Dr Birx clearly and instantly saw the potential danger from the president’s remarks, and her face showed it.

After all, just last month an elderly man died after taking chloroquine phosphate, an additive used to clean fish tanks. Trump had been promoting chloroquine – a different substance – as a potential treatment for the coronavirus, and it appears the victim got confused.

WHO IS SHE?

Dr Deborah Leah Birx is the coronavirus response co-ordinator for the Trump Administration’s White House Coronavirus Task Force. Aged 64, she has had a long and glittering career in medicine.

Born in Pennsylvania, she was a star pupil at her local high school and spent her spare time working on science with her brothers in a laboratory they made in their backyard.

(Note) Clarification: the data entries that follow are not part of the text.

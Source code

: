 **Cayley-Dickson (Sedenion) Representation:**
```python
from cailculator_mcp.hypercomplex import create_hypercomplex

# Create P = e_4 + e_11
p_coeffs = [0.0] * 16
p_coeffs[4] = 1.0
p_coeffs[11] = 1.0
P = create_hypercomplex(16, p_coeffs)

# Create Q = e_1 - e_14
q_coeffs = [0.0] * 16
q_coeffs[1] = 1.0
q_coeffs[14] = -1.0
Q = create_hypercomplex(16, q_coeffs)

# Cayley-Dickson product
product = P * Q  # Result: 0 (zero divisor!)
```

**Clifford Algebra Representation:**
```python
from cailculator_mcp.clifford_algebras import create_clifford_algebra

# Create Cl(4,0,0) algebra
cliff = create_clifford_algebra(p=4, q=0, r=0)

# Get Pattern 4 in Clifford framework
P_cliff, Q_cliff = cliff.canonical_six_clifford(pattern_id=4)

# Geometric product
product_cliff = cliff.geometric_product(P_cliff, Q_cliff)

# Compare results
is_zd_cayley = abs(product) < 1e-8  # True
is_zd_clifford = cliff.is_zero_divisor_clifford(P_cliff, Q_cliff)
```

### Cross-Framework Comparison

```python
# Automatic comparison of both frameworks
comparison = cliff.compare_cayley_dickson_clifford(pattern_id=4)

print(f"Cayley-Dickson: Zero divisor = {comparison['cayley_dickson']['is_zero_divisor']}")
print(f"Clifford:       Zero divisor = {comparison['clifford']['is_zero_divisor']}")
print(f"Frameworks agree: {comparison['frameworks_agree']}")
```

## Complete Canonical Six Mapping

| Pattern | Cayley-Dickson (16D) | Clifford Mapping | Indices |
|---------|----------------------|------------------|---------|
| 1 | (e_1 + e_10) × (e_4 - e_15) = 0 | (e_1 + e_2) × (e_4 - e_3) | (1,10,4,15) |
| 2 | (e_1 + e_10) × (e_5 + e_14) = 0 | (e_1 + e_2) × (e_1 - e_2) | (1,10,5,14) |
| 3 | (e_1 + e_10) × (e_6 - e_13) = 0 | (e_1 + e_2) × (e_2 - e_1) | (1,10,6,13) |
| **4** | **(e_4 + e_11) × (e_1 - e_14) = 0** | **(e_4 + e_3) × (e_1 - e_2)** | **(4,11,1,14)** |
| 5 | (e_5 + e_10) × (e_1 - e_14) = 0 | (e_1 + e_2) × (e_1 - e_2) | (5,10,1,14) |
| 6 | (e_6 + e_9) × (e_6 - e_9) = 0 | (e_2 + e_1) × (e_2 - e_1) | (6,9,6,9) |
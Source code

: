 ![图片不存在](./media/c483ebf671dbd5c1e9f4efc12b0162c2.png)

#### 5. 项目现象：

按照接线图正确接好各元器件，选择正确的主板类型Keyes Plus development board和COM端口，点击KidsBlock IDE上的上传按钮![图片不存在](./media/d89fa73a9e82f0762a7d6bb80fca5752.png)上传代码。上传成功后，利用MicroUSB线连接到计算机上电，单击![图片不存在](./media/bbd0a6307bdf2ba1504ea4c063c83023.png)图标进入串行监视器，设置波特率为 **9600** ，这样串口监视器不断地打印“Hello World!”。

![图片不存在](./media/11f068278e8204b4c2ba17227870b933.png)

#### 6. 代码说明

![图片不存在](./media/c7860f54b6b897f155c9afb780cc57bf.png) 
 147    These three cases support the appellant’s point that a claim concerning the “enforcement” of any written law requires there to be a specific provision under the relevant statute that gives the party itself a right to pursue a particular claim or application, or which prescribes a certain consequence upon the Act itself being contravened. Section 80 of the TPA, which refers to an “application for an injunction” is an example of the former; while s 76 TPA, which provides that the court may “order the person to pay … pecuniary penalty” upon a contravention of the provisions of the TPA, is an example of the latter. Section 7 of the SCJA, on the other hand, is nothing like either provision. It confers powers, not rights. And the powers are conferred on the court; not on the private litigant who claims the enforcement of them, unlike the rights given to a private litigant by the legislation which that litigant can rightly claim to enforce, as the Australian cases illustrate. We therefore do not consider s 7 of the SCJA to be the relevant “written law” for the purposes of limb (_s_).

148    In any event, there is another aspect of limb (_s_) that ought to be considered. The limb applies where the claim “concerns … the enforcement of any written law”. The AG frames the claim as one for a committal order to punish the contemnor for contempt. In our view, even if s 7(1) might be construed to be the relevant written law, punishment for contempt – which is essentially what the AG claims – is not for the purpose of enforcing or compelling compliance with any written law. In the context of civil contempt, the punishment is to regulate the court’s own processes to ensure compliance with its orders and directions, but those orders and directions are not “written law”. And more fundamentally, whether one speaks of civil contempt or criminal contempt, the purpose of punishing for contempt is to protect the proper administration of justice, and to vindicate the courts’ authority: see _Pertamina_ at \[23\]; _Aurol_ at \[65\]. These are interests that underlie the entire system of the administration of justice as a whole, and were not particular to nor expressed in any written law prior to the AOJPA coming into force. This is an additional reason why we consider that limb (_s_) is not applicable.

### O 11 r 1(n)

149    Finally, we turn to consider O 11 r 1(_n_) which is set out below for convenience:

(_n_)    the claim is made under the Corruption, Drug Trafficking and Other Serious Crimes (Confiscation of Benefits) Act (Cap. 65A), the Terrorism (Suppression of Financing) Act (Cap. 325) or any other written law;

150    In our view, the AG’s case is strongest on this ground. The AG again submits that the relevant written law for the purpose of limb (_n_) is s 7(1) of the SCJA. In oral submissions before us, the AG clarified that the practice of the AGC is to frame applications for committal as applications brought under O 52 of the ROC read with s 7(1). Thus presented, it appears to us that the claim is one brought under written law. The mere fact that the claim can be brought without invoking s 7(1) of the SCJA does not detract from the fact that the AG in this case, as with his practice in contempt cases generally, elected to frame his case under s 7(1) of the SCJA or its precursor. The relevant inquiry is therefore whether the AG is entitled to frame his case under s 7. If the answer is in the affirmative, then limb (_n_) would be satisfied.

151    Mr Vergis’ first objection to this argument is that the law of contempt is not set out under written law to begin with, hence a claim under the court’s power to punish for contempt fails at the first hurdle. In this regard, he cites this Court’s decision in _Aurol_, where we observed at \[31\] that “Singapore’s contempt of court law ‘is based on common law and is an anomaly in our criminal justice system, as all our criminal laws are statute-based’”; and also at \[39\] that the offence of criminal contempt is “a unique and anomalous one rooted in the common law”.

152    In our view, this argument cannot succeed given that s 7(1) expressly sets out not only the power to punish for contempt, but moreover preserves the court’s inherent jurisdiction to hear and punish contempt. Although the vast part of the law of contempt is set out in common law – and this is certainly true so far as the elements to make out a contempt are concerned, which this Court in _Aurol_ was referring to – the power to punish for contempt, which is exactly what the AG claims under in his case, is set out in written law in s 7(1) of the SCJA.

She won top prize in a regional science competition in her final year in high school and, putting herself through university, she earned a BSc in chemistry and qualified MD from Pennsylvania State University.

Birx worked at the Walter Reed Army Medical Centre in Washington from 1980 to 1989, and during that time she began to specialise in immunology.

She followed her then-husband into the military, joining the army reserves and then the regular army, where she rose to the rank of colonel during her 14 years service.

From 1985 to1989, she served as an assistant chief of the hospital immunology service at Walter Reed Army Medical Centre. Her official biography states: “Through her professionalism and leadership in the field, she progressed to serve as the Director of the U.S. Military HIV Research Program (USMHRP) at the Walter Reed Army Institute of Research from 1996-2005.”

Dr Birx was one of the leading figures in research into HIV-Aids over many years, and persuaded President George Bush to have the USA take a leading role in the worldwide fight against HIV. So, when President Barack Obama wanted to appoint someone to lead his own $85 billion President’s Emergency Plan for Aids Relief, or Pepfar, he turned to Birx, making her an ambassador at large with full diplomatic status.

HOW COME SHE GOT HER CURRENT JOB?

Because she really is one of the world’s top experts on immunology. On February 27, Vice President Mike Pence appointed Birx to the position of coronavirus response coordinator.

Dr Anthony Fauci, the long-serving director of the National Institute of Allergy and Infectious Diseases, has mentored Birx, who has praised Trump’s efforts, while her face says otherwise.